What this task involves: Word for word, transcribe the data below from the line with "- [] Implementar o AWS e HEROKU." to the line with "- [x] Quando", keeping both of those lines.

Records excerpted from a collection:
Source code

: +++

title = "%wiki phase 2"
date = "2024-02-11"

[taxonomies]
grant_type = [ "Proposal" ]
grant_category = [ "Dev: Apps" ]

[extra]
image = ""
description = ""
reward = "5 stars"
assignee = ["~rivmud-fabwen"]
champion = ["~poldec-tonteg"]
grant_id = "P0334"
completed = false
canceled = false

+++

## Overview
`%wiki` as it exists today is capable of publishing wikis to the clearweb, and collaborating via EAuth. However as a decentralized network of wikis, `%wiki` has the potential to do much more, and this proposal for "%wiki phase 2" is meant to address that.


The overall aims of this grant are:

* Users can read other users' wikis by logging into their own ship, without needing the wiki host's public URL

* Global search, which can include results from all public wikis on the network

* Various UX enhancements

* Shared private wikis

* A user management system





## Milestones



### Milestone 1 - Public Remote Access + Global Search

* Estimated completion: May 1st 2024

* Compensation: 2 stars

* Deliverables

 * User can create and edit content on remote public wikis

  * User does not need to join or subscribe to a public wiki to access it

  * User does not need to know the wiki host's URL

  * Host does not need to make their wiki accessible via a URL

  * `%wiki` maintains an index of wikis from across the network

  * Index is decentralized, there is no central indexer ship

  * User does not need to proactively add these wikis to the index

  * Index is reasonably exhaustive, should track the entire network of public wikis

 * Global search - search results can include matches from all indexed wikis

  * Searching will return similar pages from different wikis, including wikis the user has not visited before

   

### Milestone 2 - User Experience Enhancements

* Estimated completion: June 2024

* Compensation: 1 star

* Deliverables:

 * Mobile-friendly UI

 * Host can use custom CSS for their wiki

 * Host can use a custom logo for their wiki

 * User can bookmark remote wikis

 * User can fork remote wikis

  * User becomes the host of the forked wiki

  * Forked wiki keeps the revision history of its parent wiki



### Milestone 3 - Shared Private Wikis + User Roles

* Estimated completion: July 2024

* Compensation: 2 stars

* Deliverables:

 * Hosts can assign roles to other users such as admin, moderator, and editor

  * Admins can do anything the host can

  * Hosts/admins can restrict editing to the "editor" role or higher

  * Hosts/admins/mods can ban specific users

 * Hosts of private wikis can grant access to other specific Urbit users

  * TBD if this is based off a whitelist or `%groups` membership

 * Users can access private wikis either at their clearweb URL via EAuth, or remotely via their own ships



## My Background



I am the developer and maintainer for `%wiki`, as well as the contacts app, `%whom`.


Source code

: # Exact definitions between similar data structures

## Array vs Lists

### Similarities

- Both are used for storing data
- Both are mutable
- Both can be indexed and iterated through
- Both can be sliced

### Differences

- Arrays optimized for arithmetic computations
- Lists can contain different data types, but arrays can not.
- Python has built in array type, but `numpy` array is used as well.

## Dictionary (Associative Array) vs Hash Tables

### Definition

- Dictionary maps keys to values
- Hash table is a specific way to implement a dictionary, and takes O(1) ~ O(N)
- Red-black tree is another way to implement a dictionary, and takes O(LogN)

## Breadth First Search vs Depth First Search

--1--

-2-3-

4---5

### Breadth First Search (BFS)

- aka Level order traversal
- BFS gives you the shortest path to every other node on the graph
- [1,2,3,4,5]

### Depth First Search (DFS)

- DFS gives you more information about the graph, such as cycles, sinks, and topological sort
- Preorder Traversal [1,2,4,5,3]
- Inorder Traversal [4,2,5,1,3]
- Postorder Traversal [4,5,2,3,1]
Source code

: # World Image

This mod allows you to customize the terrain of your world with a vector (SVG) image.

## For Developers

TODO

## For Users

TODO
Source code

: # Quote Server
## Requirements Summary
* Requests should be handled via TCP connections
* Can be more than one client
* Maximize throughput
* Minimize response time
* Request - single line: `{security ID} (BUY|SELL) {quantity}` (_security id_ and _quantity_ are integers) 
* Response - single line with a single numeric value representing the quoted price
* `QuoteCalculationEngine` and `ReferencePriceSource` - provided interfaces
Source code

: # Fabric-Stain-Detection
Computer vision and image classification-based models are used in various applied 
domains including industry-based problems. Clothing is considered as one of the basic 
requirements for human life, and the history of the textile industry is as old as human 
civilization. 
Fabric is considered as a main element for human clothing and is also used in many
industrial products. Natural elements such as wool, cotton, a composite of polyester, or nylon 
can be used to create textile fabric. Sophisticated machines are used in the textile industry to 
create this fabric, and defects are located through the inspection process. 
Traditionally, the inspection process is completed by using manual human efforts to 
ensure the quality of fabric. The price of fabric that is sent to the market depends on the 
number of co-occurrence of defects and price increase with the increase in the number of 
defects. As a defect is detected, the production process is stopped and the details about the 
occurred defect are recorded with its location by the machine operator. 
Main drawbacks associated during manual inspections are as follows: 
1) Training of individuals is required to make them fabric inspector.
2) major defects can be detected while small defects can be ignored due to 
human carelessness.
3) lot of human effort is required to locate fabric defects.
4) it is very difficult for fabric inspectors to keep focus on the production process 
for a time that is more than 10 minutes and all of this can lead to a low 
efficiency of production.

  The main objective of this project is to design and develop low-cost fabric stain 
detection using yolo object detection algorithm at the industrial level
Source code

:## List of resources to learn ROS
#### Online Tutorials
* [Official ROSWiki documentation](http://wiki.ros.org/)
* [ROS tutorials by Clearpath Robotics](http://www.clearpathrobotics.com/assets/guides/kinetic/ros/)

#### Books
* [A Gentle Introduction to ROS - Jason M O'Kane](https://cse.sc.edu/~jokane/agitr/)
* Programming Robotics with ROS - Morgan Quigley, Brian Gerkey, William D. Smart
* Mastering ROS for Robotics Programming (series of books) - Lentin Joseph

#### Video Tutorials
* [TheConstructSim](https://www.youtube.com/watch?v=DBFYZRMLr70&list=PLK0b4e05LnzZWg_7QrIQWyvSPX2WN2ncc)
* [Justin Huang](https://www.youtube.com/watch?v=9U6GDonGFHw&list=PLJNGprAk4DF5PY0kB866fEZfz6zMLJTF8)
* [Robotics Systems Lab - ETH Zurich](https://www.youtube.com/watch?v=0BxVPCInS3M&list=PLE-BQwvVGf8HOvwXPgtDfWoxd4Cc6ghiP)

--

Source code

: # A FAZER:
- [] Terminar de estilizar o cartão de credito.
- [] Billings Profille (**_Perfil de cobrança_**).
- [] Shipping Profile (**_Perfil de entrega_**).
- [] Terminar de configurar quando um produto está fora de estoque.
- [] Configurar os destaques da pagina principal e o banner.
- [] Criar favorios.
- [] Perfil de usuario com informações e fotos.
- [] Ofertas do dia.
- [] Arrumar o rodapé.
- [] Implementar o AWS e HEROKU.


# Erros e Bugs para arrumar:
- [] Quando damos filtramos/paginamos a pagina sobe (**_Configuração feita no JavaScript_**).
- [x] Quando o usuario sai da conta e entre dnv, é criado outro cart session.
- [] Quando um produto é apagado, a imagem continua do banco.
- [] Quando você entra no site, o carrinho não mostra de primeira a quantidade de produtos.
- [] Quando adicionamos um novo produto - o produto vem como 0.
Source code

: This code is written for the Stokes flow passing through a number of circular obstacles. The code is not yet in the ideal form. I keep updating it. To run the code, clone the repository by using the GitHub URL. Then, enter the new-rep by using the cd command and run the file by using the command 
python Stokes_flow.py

Exercise result:
- [] Implementar o AWS e HEROKU.


# Erros e Bugs para arrumar:
- [] Quando damos filtramos/paginamos a pagina sobe (**_Configuração feita no JavaScript_**).
- [x] Quando o usuario sai da conta e entre dnv, é criado outro cart session.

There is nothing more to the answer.